Cutting the Super Death Benefits Tax

The superannuation rules were changed on 1st July to allow anyone under age 75 to make non-tax-deductible contributions to their super without meeting the work test. They can be retired and still contribute. This provides an opportunity to cut the death benefits tax on their super.

Pension income payments and lump sum withdrawals received by retirees during their lifetime are entirely tax free. However that changes on death. It isn’t well known that most super benefits will incur significant tax costs when paid to beneficiaries.

Benefits can be paid to spouses and minor dependents (children under age 18) tax free. In most cases payments to others, including adult children, will be partly or wholly taxable.

In the past little could be done about this after retirement. Now it can be, for those under age 75 at least. Super account balances are made up of a taxable component and a tax-free component. Most balances built up through employment have a very large taxable component.

On death the taxable component is usually taxed at 15 per cent plus Medicare Levy, 17 per cent in total. If the taxable component is say $300,000 the tax will be $51,000. That’s a nice amount to avoid if possible.

This tax can be greatly reduced using the new rule. Anyone over age 65, or 60 if retired, can draw lump sums out of their super fully tax-free. Withdrawals come out of the taxable and tax-free components in proportion. Contributions without claiming a tax deduction go fully into the tax-free component.

So, by taking money out of a super account and then putting it back in again, money is moved from the taxable component into the tax-free component. When the retiree passes away their beneficiaries will pay no tax on the tax-free component of the benefit they receive.

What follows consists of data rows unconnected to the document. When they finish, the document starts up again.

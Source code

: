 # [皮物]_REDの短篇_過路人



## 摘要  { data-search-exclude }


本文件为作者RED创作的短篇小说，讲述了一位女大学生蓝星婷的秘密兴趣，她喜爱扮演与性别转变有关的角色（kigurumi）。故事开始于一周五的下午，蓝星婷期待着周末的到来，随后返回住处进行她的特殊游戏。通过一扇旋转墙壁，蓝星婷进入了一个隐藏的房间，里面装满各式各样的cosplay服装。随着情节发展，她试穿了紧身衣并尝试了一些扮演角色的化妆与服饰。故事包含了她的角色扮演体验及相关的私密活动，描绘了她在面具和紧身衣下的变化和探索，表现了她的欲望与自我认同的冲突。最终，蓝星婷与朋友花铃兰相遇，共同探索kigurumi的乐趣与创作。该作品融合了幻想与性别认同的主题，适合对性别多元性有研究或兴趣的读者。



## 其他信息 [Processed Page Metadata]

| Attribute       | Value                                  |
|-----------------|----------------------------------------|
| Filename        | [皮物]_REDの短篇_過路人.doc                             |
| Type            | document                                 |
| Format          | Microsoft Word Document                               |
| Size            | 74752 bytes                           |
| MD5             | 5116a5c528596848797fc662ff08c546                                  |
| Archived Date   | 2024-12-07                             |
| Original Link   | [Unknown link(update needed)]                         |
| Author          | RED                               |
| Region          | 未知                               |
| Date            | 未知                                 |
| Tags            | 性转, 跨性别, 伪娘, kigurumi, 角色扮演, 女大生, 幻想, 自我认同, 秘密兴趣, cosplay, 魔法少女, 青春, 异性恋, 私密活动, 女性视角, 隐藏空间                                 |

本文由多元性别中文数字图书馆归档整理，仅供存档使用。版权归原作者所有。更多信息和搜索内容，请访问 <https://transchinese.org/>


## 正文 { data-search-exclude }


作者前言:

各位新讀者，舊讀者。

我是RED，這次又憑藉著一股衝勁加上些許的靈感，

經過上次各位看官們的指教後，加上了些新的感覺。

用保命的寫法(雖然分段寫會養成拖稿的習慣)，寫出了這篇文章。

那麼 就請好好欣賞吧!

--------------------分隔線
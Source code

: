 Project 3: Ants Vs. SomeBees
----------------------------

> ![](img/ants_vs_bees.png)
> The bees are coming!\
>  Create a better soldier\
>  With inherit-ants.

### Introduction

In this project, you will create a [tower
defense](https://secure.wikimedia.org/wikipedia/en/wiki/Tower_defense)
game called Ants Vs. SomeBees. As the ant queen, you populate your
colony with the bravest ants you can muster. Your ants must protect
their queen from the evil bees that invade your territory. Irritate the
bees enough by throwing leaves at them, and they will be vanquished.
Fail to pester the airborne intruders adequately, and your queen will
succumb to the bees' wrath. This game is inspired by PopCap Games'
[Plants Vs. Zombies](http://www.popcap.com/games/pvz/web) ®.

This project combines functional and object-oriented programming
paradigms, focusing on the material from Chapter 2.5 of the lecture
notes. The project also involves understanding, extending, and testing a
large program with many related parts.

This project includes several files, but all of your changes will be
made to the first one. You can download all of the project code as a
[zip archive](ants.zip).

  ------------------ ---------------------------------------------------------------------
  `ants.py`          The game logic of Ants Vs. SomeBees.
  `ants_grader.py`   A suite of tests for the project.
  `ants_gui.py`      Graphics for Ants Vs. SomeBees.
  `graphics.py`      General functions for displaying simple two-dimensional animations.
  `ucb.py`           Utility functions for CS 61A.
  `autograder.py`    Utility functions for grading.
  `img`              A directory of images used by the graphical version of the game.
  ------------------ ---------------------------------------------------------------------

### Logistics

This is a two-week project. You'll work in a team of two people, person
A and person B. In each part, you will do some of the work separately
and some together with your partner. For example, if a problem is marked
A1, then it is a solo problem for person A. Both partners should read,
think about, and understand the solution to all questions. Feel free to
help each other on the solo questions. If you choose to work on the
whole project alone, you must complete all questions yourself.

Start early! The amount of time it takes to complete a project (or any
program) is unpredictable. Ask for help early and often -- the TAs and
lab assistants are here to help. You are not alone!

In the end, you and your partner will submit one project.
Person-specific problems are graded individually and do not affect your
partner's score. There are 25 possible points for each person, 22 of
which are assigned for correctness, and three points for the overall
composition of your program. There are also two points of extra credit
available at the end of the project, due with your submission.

Contribution limits must be complied with. The annual non-tax-deductible limit is $110,000. However people are allowed to bring forward two future years’ contributions so long as no further amounts are put in within three years. This allows a single amount of up to $330,000 to be contributed to super.

For people with a large taxable component in their super account it will therefore make sense to withdraw $330,000 from their account and then recontribute it back into their fund, or another one, immediately.

People who are more than three years from age 75 will have the opportunity to undertake the withdrawal and recontribution strategy more than once before they reach that age. They could do it twice, or in some cases, three times. This will eliminate most, or all, of the future death benefits tax.